Today, there is widespread use of remote voting in shareholders’ meetings.116 This is not surprising inter alia due to the large portfolio sizes of many (passive) institutional investors, the international nature of shareholdings and the concentration of shareholders’ meeting dates in a small period of time. Although it has reduced the practical importance of the physical shareholders’ meeting, the current practice for most companies around the world is to have a physical venue, often reflected as a legal statutory requirement.117 Current technologies (not blockchains per se) already enable virtual-only shareholders’ meetings,118 yet there are many (institutional) shareholder objections against these virtual-only meetings.119 Blockchains can help in overcoming these objections, allowing for transparency and certainty in shareholder voting and engagement.120 This shareholder engagement ecosystem can apply lessons from other blockchain ecosystems. For instance, with Bitcoin, developers may provide Bitcoin improvement proposals, which are studied and tested by the other developers. Once a consensus is reached, a proposal can be implemented.121
The fiduciary duties of institutional investors and their stewardship role in creating long-term value are the subject of many regulatory initiatives today. Blockchains in this respect do not only make it easier for institutional investors to exercise their voice and engagement with their investees directly, but also enable them to provide voting and engagement confirmation to their own ultimate beneficial owners.
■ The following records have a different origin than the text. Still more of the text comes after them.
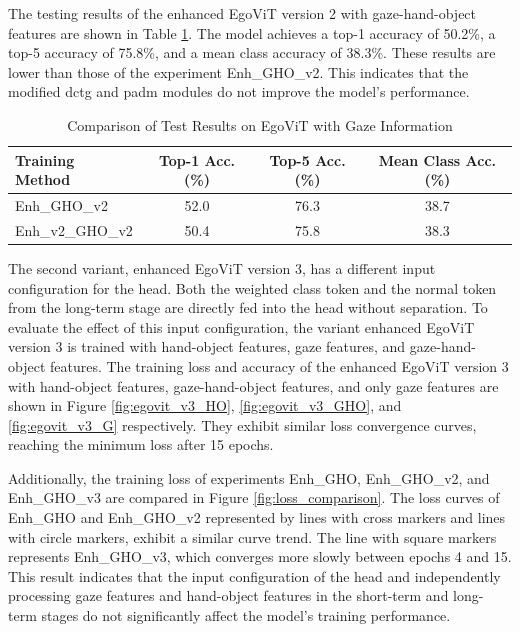 The testing results of the enhanced EgoViT version 2 with gaze-hand-object features are shown in Table \ref{tab:Results_table4}. The model achieves a top-1 accuracy of 50.2\%, a top-5 accuracy of 75.8\%, and a mean class accuracy of 38.3\%. These results are lower than those of the experiment Enh\_GHO\_v2. This indicates that the modified \gls{dctg} and \gls{padm} modules do not improve the model's performance. 
\vspace{5mm}
\begin{table}[htbp]
    \centering
    \caption{Comparison of Test Results on EgoViT with Gaze Information}
    \begin{tabular}{lccc}
    \hline\hline
    Training Method & Top-1 Acc.(\%)& Top-5 Acc.(\%)& Mean Class Acc.(\%) \\
    \hline
    Enh\_GHO\_v2 & 52.0 & 76.3 & 38.7 \\
    Enh\_v2\_GHO\_v2 & 50.4 & 75.8 & 38.3 \\
    \hline\hline
    \end{tabular}
    \label{tab:Results_table4}
\end{table}
\clearpage
The second variant, enhanced EgoViT version 3, has a different input configuration for the head. Both the weighted class token and the normal token from the long-term stage are directly fed into the head without separation. To evaluate the effect of this input configuration, the variant enhanced EgoViT version 3 is trained with hand-object features, gaze features, and gaze-hand-object features. The training loss and accuracy of the enhanced EgoViT version 3 with hand-object features, gaze-hand-object features, and only gaze features are shown in Figure \ref{fig:egovit_v3_HO}, \ref{fig:egovit_v3_GHO}, and \ref{fig:egovit_v3_G} respectively. They exhibit similar loss convergence curves, reaching the minimum loss after 15 epochs. 

Additionally, the training loss of experiments Enh\_GHO,  Enh\_GHO\_v2, and \\ Enh\_GHO\_v3 are compared in Figure \ref{fig:loss_comparison}. The loss curves of Enh\_GHO and Enh\_GHO\_v2 represented by lines with cross markers and lines with circle markers, exhibit a similar curve trend. The line with square markers represents Enh\_GHO\_v3, which converges more slowly between epochs 4 and 15. This result indicates that the input configuration of the head and independently processing gaze features and hand-object features in the short-term and long-term stages do not significantly affect the model's training performance.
Also, the role of proxy advisors and to what extent institutional investors follow their recommendations will become more transparent with blockchains as these actions can be immediately visible and transparent for all parties in the distributed network.
Blockchains enable us to address the main problems with current shareholder voting and engagement—the identification of shareholders by issuers, and the end-to-end confirmation that the votes are exercised by beneficial owners and are correctly included in the voting outcomes. In addition, blockchains can bring forward timely solutions for pressing issues in the corporate governance debate, including not only the strengthening of relationships between shareholders and companies in controversial decision-making and enhancing the stewardship role of shareholders, but also in rendering the role of proxy advisors in institutional shareholder voting more transparent. However, because of the involvement of many intermediaries for whom the introduction of blockchain might lead to disruption of existing business models, we expect that reform can take a while, especially without any serious harmonisation efforts. It seems that the issues at stake largely involve political motives slowing down proof-of-concept trials. If ASX is able to keep its announced schedule and launch the blockchain-based clearing and settlement system in April 2021, this development may hopefully provide the needed positive push to regulators, and particularly issuers, in other markets.